In attacks such as those on Iran and South Korea, the hard part is determining who to launch a forceful response against.
"Authentication is an essential part of the right to self-defense," David Bodenheimer, who heads the homeland security practice at Crowell & Moring in Washington, D.C., said in an interview. "You can't attack another country for a cyberattack if you can't identify, with some specificity, the country behind the attack."
Even in what's considered a textbook case of cyber warfare launched by one nation state against others -- Russia's cyberattacks on the Republic of Georgia and Estonia -- bulletproof evidence of who was behind the assaults can be lacking.
"There was support for it being connected to Russians or Russian citizens, but at the end of the day, the investigations were unable to show that the attacks were instigated by the Russian government," Bodenheimer explained.

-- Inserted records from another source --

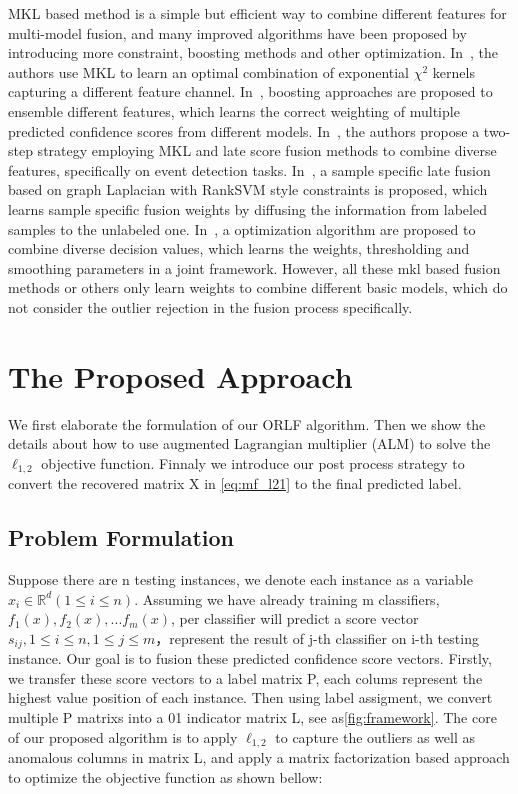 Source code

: \documentclass[letterpaper]{article}
\def\dsR{\mathds{R}}
\begin{document}
MKL based method is a simple but efficient way to combine different features for multi-model fusion,
and many improved algorithms have been proposed by introducing more constraint, boosting methods and other optimization.
In~\cite{vedaldi2009multiple}, the authors use MKL to learn an optimal combination of exponential ${\chi}^2$ kernels capturing a different feature channel. 
In~\cite{gehler2009feature}, boosting approaches are proposed to ensemble different features, which learns the correct weighting of multiple predicted confidence scores from different models.
In~\cite{natarajan2012multimodal}, the authors propose a two-step strategy employing MKL and late score fusion methods to combine diverse features, specifically on event detection tasks.
In~\cite{lai2015learning}, a sample specific late fusion based on graph Laplacian with RankSVM style constraints is proposed,
which learns sample specific fusion weights by diffusing the information from labeled samples to the unlabeled one.
In~\cite{xuiccv2013feature}, a optimization algorithm are proposed to combine diverse decision values, 
which learns the weights, thresholding and smoothing parameters in a joint framework.
However, all these mkl based fusion methods or others only learn weights to combine different basic models, which do not consider the outlier rejection in the fusion process specifically.


\section{The Proposed Approach}
We first elaborate the formulation of our ORLF algorithm. Then we show the details about how to use augmented Lagrangian multiplier (ALM) to solve the $\ell_{1,2}$ objective function. Finnaly we introduce our post process strategy to convert the recovered matrix X in \ref{eq:mf_l21} to the final predicted label.


\subsection{Problem Formulation}
Suppose there are n testing instances, we denote each instance as a variable $x_i{\in}\dsR^{d}(1{\leq}i{\leq}n)$. Assuming we have already training m classifiers, $f_1(x), f_2(x), ... f_m(x)$, per classifier will predict a score vector $s_{ij}, 1{\leq}i{\leq}n, 1{\leq}j{\leq}m $，represent the result of j-th classifier on i-th testing instance. Our goal is to fusion these predicted confidence score vectors. Firstly, we transfer these score vectors to a label matrix P, each colums represent the highest value position of each instance. Then using label assigment, we convert multiple P matrixs into a 01 indicator matrix L, see as{\ref{fig:framework}}.
The core of our proposed algorithm is to apply $\ell_{1,2}$ to capture the outliers as well as anomalous columns in matrix L, and apply a matrix factorization based approach to optimize the objective function as shown bellow: 
\end{document}
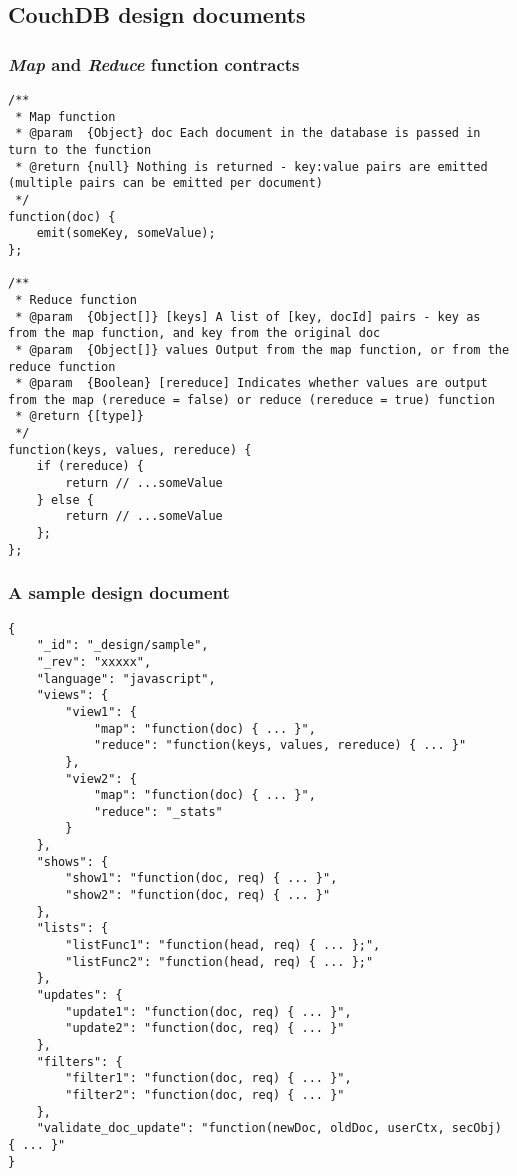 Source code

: \subsection{CouchDB design documents}
\label{appendix:designDoc}

\subsubsection{\textit{Map} and \textit{Reduce} function contracts}
\begin{verbatim}
/**
 * Map function
 * @param  {Object} doc Each document in the database is passed in turn to the function
 * @return {null} Nothing is returned - key:value pairs are emitted (multiple pairs can be emitted per document)
 */
function(doc) {
    emit(someKey, someValue);
};

/**
 * Reduce function
 * @param  {Object[]} [keys] A list of [key, docId] pairs - key as from the map function, and key from the original doc
 * @param  {Object[]} values Output from the map function, or from the reduce function
 * @param  {Boolean} [rereduce] Indicates whether values are output from the map (rereduce = false) or reduce (rereduce = true) function
 * @return {[type]}
 */
function(keys, values, rereduce) {
    if (rereduce) {
        return // ...someValue
    } else {
        return // ...someValue    
    };
};
\end{verbatim}

\subsubsection{A sample design document}
\begin{verbatim}
{
    "_id": "_design/sample",
    "_rev": "xxxxx",
    "language": "javascript",
    "views": {
        "view1": {
            "map": "function(doc) { ... }",
            "reduce": "function(keys, values, rereduce) { ... }"
        },
        "view2": {
            "map": "function(doc) { ... }",
            "reduce": "_stats"            
        }
    },
    "shows": {
        "show1": "function(doc, req) { ... }",
        "show2": "function(doc, req) { ... }"
    },
    "lists": {
        "listFunc1": "function(head, req) { ... };",
        "listFunc2": "function(head, req) { ... };"
    },
    "updates": {
        "update1": "function(doc, req) { ... }",
        "update2": "function(doc, req) { ... }"
    },
    "filters": {
        "filter1": "function(doc, req) { ... }",
        "filter2": "function(doc, req) { ... }"
    },
    "validate_doc_update": "function(newDoc, oldDoc, userCtx, secObj) { ... }"
}

\end{verbatim}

The Tallinn Manual couldn't have come at a better time, according to former U.S. Navy Rear Admiral James Barnett, who heads the cybersecurity practice at Venable, a law firm in Washington, D.C.

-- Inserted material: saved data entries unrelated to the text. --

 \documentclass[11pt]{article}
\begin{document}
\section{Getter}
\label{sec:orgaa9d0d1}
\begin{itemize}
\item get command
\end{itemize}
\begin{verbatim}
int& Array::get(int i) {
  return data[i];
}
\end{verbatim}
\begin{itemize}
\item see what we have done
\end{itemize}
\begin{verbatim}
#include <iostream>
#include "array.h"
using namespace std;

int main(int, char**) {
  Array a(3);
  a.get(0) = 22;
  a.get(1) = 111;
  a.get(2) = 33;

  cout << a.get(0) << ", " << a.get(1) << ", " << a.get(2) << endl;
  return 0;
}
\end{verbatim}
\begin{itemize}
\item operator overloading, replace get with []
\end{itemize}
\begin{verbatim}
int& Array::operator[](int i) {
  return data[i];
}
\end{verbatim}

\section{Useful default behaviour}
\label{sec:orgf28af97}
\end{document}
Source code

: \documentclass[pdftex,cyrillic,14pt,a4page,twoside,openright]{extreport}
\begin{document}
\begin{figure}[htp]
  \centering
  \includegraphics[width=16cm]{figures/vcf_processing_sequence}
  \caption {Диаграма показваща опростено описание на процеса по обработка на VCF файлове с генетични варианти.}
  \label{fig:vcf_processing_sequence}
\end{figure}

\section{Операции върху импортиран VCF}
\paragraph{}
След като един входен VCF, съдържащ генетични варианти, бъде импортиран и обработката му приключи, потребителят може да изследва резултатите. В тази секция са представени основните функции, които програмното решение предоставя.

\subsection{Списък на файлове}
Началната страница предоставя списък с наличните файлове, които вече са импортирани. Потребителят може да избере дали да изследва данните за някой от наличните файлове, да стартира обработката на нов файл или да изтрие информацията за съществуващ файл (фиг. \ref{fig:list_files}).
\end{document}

"Cyber warfare is very much part of the mainstream in warfare," he said. "Military objectives that can be achieved by ones and zeroes are going to be done ..., because they can be a more effective way of doing things than blowing things up."
Although the manual is meant to guide nations through the intricacies of international law and cyber warfare, it could contribute to conflict, said Richard Stiennon, chief research analyst with IT-Harvest in Birmingham, Mich.
"We don't need any more reasons for countries to go to war and engage in armed conflict with each other," he said. "This introduces more of those ways."